Merrimack River Watershed
ABOUT THE WATERSHED
From its start in Franklin, N.H., the Merrimack flows through eight of New Hampshire’s ten largest cities, including Manchester, Nashua and Concord. The river continues into Massachusetts, running through Lowell and Lawrence to its mouth at Newburyport. The Merrimack River watershed — the land area that ultimately drains to the river — totals about 3,275 square miles or 2.1 million acres, divided almost evenly between New Hampshire (54%) and Massachusetts (46%). Despite being highly developed, the Merrimack Valley still contains critical terrestrial and aquatic habitats and contributes to the larger Gulf of Maine marine ecosystem. The watershed’s 2.6 million residents directly depend on the Merrimack watershed for drinking water, local food and forest products, and close-to-home outdoor recreation.
ABOUT THE MERRIMACK CONSERVATION PARTNERSHIP
In 2010 the Merrimack River was identified by the US Forest Service as “one of the most threatened watersheds in the nation” in terms of projected loss of private forest land over the next twenty years. This designation inspired a broad partnership of environmental organizations and public agencies in New Hampshire and Massachusetts to embark on an ambitious effort to develop a conservation plan that would focus and accelerate land conservation in the Merrimack River watershed. Working together, the Merrimack Conservation Partnership developed a science-driven, consensus based, land conservation plan that integrates the best-available natural resource data with expert judgment to prioritize land protection in the Merrimack River valley.

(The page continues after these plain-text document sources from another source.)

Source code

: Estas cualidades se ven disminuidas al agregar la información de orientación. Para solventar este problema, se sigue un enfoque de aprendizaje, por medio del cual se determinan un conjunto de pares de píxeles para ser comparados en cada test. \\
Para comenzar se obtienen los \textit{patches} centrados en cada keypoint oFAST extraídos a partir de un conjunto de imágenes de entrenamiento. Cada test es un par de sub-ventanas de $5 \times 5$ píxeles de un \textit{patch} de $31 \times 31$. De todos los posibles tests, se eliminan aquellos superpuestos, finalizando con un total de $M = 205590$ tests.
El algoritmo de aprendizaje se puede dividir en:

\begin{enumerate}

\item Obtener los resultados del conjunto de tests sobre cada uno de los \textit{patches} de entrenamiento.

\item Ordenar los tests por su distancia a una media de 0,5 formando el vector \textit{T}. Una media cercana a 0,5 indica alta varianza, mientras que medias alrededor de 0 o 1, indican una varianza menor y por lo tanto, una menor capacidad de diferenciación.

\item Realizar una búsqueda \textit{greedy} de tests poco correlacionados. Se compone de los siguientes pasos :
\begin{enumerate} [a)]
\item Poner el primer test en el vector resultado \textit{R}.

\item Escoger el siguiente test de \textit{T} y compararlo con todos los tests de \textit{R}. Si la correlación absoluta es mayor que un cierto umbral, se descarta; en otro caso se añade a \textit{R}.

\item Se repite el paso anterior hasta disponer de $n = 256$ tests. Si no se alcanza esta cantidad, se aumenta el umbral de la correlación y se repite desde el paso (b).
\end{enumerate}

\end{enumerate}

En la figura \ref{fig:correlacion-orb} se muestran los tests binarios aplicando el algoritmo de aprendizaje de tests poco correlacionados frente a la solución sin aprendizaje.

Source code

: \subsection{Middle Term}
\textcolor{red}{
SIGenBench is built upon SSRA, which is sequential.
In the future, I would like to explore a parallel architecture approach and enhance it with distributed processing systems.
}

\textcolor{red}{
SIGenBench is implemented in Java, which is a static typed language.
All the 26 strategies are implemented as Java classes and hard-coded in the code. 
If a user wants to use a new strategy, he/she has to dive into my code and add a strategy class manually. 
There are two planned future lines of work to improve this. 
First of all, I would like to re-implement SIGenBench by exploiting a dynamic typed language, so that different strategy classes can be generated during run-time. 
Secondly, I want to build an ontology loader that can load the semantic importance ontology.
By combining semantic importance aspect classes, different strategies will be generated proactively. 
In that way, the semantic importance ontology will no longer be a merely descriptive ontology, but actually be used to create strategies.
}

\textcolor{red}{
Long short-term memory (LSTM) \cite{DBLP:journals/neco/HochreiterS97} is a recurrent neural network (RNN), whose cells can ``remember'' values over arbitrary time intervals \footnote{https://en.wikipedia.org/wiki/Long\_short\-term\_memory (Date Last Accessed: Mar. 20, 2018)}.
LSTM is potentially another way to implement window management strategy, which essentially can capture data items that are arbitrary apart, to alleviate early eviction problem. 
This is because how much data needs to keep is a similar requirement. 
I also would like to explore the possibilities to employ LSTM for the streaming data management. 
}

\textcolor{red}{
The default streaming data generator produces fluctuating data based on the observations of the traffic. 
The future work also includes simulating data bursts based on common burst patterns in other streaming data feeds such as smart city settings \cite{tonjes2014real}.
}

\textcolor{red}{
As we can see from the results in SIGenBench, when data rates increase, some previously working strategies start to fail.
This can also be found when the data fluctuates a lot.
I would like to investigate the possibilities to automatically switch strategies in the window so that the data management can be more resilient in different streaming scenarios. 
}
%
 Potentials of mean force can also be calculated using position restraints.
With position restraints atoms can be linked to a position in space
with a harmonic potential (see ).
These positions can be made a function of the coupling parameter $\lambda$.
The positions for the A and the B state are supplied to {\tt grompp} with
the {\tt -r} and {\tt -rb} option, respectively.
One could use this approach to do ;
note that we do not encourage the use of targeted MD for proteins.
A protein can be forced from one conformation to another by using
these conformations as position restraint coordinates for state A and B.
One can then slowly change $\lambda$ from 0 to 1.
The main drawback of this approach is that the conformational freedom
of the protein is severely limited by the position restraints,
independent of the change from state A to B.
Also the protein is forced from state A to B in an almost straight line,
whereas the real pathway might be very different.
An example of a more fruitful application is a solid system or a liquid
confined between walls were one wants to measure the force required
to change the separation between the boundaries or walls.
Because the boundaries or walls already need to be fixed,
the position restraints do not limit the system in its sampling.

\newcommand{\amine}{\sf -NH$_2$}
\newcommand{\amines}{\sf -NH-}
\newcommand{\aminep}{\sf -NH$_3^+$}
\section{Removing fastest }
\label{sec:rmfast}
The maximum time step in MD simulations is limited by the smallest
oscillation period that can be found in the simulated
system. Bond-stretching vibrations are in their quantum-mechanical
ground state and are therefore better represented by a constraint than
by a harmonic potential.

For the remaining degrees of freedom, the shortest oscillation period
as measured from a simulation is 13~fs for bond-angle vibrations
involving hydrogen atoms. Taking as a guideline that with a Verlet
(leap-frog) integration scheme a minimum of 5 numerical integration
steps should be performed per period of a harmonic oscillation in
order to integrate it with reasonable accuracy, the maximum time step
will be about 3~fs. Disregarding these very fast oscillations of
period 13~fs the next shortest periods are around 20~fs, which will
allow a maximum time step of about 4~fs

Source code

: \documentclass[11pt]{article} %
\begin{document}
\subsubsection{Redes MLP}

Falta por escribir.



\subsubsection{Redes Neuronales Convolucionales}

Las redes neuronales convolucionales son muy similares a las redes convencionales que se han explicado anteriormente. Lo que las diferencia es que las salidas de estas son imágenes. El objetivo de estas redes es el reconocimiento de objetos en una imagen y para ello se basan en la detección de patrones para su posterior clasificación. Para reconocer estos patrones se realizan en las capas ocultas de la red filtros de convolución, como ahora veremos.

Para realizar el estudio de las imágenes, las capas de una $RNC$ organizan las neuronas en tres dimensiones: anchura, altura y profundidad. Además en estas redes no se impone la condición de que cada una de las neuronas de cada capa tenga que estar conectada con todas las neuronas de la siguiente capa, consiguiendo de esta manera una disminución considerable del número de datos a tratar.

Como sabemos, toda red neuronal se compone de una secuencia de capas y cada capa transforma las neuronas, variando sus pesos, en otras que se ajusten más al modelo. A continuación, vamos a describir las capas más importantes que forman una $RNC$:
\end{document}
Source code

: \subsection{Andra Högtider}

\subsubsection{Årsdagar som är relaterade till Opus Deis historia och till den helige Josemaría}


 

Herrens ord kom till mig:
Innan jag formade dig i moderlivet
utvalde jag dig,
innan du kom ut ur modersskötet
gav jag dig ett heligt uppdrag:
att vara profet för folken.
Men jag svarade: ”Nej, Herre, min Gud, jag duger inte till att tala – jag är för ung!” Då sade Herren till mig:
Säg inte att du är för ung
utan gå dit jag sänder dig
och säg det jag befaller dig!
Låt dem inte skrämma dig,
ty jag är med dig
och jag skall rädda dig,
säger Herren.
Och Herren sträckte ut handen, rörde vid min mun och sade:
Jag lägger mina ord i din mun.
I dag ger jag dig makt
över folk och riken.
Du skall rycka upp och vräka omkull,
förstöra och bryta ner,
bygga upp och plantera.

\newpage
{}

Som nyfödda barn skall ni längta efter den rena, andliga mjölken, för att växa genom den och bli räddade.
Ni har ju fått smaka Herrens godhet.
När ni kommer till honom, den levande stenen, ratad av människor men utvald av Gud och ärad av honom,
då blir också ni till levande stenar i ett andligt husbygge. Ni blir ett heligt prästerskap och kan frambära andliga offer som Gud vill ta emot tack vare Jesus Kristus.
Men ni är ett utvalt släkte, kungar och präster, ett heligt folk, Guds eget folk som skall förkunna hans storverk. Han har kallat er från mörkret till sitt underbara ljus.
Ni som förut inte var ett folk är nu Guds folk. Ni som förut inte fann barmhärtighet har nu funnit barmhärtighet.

ABOUT THE CONSERVATION PLAN
The Merrimack Conservation Plan is the final product of two years of effort by the Merrimack Conservation Partnership, representing 33 private organizations and public agencies in New Hampshire and Massachusetts. In early 2012, this broad partnership committed itself to an ambitious effort to develop a conservation plan that would focus and accelerate land conservation in the Merrimack River watershed of New Hampshire and Massachusetts. Working together, the group developed a science-driven, consensus land conservation plan that integrates the best-available natural resource data with expert judgement to prioritize land protection to protect water quality (especially drinking water supplies), preserve aquatic and terrestrial ecosystems, conserve the region's working farms and forests, and provide recreational open space.